The article talks about how people are trading different things in the market. Some people are buying gold and some are selling oil. There was a big fight between Israel and Iran, which made the price of bitcoin go down for a while, but then it went back up again. The article says that we should not worry too much about what is happening and just keep looking forward. Read from source...
1. The author claims that bitcoin is not a hedge against risks, because it dropped in price on the news of the Israeli attack on Iran. However, this argument ignores the fact that bitcoin is highly volatile and subject to market fluctuations, regardless of geopolitical events. Bitcoin's value depends on many factors, such as supply and demand, adoption, regulation, innovation, etc., not just one event or news.
2. The author implies that the momo crowd is always wrong and smart money is always right, based on their trading actions in the early trade. However, this dichotomy is oversimplified and misleading, as both types of investors can be influenced by different factors, such as emotions, information, cognitive biases, etc., and may change their behavior over time or across different markets.

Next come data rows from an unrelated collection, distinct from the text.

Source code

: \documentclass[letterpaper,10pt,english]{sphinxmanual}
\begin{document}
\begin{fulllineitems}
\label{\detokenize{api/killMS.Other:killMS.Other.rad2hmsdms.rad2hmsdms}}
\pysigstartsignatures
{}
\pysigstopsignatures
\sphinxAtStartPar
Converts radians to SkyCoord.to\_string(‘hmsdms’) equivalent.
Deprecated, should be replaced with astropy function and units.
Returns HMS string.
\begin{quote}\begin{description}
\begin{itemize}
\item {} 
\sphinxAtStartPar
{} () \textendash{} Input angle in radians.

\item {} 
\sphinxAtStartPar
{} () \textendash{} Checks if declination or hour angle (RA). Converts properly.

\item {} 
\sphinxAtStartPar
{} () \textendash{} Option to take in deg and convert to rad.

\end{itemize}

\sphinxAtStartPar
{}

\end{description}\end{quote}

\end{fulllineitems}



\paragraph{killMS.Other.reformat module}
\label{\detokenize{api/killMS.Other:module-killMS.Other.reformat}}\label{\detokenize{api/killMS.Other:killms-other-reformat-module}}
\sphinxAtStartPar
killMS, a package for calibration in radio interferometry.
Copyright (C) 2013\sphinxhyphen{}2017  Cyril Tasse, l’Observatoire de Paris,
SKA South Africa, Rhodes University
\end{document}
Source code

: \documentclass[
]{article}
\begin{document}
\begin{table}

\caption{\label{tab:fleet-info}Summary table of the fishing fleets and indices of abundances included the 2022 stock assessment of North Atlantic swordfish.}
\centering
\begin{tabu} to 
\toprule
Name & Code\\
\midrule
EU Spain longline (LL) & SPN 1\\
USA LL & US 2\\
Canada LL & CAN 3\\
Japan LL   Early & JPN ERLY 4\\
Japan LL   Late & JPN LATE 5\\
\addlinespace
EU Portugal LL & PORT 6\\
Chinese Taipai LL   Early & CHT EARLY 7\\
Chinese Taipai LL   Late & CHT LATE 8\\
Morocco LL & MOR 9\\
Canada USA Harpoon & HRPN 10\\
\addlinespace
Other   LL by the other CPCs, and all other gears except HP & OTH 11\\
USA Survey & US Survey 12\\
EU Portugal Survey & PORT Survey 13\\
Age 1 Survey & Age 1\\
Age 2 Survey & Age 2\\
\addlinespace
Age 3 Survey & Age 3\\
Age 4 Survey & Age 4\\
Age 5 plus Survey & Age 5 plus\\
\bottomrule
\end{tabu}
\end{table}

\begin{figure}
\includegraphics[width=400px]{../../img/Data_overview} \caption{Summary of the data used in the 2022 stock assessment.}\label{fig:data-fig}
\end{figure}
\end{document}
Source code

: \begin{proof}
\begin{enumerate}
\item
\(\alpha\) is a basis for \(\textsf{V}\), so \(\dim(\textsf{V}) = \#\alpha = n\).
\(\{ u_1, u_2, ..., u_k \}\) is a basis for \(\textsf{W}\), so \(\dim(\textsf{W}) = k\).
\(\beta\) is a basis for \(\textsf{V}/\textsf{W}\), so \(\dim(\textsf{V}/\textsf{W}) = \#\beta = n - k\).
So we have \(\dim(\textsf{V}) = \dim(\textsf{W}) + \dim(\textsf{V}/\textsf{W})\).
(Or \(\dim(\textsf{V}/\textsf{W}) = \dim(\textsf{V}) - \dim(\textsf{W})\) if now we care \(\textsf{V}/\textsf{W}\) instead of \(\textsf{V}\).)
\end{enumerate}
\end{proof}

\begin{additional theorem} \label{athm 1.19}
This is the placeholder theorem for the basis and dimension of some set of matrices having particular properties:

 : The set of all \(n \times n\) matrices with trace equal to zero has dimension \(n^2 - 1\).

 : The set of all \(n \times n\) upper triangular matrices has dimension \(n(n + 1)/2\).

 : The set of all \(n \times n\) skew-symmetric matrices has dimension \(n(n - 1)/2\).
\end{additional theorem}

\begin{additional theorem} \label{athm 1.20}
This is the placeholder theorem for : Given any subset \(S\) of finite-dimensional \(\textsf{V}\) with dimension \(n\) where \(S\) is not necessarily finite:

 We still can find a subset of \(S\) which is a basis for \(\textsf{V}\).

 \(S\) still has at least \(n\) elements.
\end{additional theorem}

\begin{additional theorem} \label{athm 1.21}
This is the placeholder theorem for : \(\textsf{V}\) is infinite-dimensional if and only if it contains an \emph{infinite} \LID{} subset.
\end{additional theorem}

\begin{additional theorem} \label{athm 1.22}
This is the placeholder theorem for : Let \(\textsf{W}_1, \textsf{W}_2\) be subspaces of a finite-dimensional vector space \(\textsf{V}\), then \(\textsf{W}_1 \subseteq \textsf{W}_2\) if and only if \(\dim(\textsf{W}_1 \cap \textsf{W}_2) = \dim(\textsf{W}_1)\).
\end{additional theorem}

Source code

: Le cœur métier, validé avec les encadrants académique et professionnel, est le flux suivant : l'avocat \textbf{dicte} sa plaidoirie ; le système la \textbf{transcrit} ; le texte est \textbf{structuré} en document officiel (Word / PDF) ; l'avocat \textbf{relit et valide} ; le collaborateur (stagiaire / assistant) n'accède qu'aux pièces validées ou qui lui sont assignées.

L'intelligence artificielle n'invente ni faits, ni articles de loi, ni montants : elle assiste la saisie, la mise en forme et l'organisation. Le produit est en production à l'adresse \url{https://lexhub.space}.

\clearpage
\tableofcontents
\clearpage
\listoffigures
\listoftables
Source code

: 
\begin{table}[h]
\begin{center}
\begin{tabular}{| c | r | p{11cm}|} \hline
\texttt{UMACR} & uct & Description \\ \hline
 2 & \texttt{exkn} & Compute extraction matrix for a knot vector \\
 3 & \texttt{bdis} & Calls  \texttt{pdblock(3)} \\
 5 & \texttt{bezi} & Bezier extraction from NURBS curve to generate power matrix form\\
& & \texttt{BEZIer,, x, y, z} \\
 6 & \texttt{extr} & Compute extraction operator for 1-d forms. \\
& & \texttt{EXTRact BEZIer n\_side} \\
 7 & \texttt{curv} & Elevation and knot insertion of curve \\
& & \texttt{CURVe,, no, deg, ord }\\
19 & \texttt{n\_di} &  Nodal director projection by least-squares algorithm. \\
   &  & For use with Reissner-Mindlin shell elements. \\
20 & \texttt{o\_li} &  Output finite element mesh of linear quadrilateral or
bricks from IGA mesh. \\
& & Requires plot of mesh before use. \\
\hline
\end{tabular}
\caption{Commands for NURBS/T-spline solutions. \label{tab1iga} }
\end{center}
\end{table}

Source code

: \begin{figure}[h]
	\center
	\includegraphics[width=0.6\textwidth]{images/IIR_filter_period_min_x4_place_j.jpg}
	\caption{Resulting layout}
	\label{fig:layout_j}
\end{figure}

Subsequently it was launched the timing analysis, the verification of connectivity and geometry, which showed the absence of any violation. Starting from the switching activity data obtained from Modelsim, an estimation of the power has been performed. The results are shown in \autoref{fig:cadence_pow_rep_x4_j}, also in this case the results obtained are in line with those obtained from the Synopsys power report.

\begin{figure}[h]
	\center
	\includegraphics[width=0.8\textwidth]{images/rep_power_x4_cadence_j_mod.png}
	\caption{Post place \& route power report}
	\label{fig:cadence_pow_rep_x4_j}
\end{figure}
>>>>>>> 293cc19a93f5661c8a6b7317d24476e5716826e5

3. The author does not provide any evidence or reasoning for the ratings of gold and silver, other than mentioning popular ETFs. These are subjective opinions that may not reflect the actual performance or potential of these assets, and may be biased by the author's own preferences or incentives.
4. The author does not address any other relevant factors that may affect the price of oil, such as supply and demand, OPEC decisions, weather events, etc., other than saying that smart money is inactive in the early trade. This is an incomplete and narrow perspective that ignores the complexity and interdependence of the global oil market.